Collected data
================

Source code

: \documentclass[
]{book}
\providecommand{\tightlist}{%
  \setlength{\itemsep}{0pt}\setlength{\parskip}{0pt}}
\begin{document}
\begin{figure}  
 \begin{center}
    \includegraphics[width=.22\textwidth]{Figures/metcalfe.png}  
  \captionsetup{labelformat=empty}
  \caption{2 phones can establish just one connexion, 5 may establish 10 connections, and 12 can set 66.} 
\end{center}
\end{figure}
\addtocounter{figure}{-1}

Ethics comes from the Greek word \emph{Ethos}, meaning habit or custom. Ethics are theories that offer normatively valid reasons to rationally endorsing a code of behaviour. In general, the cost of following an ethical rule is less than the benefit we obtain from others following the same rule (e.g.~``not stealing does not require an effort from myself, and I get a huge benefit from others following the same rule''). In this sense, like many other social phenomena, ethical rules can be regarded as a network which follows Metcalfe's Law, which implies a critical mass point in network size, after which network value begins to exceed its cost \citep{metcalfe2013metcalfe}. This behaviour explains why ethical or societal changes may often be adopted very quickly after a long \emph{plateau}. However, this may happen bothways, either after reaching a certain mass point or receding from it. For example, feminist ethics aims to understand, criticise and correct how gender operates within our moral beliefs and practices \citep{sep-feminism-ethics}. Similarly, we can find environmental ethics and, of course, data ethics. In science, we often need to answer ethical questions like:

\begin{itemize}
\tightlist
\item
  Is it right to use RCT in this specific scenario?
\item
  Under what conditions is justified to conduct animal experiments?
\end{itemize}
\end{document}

================

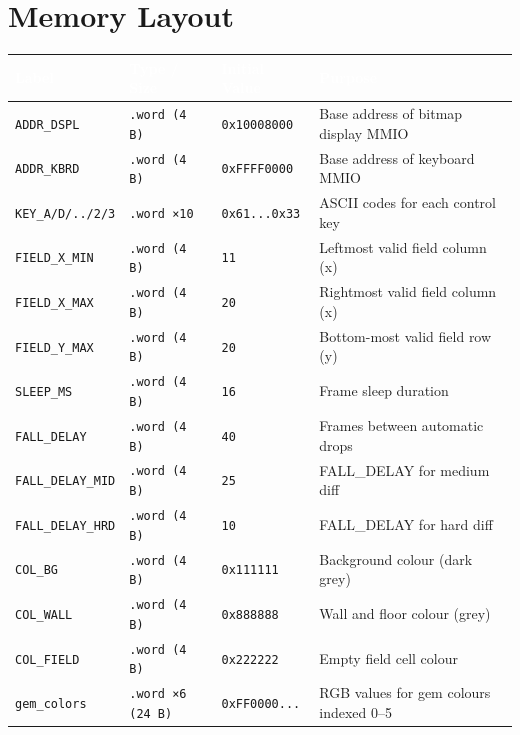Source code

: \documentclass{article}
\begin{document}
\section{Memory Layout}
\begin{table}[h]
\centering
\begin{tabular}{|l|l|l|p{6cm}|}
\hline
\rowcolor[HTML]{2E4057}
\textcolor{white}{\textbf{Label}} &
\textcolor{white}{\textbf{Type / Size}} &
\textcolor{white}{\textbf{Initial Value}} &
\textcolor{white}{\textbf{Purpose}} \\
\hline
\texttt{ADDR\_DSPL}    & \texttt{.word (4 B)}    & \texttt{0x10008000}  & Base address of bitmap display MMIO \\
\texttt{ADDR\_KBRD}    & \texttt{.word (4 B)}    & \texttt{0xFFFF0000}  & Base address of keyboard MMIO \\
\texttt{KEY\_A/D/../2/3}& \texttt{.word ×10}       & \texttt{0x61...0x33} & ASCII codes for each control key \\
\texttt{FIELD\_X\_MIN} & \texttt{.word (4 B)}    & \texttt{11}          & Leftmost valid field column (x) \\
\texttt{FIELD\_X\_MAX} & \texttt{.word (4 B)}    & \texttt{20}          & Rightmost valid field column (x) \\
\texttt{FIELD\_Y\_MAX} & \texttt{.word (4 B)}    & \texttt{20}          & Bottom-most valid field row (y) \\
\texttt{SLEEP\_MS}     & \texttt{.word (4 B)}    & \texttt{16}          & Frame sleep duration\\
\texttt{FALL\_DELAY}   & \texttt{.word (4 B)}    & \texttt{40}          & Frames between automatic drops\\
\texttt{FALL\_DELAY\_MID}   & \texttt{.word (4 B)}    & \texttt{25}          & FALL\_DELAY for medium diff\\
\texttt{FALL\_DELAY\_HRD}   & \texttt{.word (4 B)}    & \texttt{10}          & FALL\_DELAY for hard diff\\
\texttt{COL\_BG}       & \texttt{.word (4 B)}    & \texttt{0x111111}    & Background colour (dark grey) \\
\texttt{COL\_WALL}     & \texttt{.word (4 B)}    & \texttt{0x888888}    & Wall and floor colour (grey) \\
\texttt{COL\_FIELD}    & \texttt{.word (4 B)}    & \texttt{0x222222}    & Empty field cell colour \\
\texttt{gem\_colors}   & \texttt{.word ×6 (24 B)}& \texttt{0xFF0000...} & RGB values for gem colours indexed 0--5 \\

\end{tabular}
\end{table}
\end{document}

================

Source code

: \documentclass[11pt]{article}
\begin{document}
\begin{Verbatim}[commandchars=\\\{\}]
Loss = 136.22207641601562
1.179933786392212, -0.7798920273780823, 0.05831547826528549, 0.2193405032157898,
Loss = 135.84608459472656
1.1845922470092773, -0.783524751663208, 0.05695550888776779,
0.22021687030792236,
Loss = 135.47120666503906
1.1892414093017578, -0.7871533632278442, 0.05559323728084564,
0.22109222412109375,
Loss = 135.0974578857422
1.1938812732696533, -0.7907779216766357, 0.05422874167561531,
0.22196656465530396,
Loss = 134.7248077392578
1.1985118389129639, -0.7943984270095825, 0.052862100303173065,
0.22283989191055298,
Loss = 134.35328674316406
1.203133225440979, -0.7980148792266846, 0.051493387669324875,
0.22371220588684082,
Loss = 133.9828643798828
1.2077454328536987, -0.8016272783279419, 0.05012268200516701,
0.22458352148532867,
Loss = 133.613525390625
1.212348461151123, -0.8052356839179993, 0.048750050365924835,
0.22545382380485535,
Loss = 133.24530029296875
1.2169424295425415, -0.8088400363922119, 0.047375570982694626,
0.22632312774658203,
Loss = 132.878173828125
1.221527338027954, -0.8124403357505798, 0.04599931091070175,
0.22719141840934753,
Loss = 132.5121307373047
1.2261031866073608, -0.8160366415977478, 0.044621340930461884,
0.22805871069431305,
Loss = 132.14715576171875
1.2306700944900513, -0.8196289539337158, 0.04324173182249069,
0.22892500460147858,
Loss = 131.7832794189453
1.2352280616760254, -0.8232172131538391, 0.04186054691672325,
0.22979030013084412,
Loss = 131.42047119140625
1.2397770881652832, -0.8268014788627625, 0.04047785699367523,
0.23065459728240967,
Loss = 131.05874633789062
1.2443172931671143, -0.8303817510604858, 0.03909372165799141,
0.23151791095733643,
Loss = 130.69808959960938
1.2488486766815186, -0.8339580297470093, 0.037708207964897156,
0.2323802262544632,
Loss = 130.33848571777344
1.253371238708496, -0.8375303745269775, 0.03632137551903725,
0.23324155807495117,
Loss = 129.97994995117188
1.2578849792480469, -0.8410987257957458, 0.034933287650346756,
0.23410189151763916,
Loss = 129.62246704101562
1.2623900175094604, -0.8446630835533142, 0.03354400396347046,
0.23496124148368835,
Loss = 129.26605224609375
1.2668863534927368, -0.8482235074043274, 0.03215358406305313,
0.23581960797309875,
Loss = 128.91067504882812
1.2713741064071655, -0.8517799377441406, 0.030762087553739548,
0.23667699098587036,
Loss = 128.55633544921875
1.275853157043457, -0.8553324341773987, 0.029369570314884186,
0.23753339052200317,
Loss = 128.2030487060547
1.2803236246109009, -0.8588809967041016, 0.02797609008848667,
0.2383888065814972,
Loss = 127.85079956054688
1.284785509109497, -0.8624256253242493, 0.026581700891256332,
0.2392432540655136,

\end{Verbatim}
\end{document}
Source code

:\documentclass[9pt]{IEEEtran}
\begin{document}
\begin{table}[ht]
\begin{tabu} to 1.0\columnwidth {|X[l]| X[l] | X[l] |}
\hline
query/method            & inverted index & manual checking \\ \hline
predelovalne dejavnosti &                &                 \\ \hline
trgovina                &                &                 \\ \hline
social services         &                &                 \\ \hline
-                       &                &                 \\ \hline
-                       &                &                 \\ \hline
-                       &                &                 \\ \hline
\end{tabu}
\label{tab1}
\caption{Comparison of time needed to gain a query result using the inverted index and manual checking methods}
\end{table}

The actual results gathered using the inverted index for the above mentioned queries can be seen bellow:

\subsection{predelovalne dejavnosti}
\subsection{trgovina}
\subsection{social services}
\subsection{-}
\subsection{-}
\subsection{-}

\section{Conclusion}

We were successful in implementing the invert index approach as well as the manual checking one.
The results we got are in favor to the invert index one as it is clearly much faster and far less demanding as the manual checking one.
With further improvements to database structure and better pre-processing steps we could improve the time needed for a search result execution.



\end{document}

================

What is the number of lines in the records that contain "grey"? Give that number only.

2